------ Records shown ------

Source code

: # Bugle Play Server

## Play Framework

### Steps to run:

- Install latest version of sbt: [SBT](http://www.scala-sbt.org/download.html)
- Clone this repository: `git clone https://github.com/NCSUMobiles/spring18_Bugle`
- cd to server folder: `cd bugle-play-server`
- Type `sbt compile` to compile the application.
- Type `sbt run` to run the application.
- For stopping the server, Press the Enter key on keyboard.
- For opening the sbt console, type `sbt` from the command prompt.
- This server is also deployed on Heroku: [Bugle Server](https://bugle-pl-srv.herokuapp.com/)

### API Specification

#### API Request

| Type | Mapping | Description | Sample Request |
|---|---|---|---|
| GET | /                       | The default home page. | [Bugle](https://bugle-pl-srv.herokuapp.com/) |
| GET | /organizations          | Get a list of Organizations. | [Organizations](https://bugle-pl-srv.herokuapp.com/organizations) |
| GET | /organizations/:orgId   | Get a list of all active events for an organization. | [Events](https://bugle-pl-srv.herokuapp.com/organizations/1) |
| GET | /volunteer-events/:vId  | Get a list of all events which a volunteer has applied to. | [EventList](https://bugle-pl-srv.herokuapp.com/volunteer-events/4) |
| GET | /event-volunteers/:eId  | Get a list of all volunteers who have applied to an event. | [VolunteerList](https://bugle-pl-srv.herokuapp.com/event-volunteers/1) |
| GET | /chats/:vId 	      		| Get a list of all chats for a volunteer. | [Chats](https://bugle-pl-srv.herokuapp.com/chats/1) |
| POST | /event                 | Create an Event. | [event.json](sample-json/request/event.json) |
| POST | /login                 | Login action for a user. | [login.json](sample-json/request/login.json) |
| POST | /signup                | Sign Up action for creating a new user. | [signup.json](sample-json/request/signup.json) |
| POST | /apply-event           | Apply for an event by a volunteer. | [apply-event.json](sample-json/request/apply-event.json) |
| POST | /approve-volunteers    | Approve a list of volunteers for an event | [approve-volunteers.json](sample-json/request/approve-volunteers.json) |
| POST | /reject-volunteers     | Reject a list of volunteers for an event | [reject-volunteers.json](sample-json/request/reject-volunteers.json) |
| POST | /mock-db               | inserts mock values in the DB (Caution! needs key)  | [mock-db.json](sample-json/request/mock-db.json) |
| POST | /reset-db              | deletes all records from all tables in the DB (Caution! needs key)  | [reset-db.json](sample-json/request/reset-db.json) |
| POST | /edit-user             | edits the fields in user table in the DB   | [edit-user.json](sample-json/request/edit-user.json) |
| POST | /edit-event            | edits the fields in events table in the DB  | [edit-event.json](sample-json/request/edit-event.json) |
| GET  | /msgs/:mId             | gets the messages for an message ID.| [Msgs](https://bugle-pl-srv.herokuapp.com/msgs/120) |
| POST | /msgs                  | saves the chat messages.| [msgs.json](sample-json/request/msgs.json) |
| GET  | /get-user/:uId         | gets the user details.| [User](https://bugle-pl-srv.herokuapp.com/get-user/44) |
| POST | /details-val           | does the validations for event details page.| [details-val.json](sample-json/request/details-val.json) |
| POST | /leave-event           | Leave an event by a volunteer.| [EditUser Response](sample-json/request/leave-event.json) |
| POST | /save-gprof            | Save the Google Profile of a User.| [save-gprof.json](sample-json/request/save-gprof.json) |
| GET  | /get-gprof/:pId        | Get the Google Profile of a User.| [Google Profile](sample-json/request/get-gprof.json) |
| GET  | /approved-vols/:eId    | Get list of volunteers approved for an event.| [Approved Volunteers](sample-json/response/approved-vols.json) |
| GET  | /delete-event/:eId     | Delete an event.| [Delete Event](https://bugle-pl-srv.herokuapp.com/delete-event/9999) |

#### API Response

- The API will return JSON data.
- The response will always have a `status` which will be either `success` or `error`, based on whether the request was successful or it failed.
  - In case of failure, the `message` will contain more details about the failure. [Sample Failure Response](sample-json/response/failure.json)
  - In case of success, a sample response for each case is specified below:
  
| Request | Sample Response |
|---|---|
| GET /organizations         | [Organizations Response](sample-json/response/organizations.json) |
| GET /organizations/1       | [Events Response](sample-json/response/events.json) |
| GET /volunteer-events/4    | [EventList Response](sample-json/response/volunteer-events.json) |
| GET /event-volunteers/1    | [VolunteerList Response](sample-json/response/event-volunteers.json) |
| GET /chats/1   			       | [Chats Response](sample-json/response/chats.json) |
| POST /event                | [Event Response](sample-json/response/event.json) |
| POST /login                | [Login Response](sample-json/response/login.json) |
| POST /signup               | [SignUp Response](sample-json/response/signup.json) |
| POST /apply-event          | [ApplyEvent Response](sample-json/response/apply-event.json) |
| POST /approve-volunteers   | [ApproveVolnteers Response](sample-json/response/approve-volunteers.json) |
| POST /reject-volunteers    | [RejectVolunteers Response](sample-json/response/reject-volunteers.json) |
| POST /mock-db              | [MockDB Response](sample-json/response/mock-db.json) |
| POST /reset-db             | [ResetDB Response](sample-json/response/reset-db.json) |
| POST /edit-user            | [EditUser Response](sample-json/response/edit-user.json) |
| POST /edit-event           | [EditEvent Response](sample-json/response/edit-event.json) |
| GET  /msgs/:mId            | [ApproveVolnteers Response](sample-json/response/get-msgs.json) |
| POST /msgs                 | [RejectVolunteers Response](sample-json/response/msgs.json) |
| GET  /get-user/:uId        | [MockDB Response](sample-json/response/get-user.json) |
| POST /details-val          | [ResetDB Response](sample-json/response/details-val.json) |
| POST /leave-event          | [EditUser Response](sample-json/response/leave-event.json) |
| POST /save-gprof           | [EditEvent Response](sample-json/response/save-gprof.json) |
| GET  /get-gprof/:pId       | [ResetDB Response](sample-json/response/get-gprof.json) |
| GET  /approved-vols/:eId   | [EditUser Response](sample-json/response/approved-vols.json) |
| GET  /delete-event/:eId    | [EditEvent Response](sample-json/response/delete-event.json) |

------

Copy each line above that contains the string "ResetDB".

Solved exercise:
| POST /reset-db             | [ResetDB Response](sample-json/response/reset-db.json) |
| POST /details-val          | [ResetDB Response](sample-json/response/details-val.json) |
| GET  /get-gprof/:pId       | [ResetDB Response](sample-json/response/get-gprof.json) |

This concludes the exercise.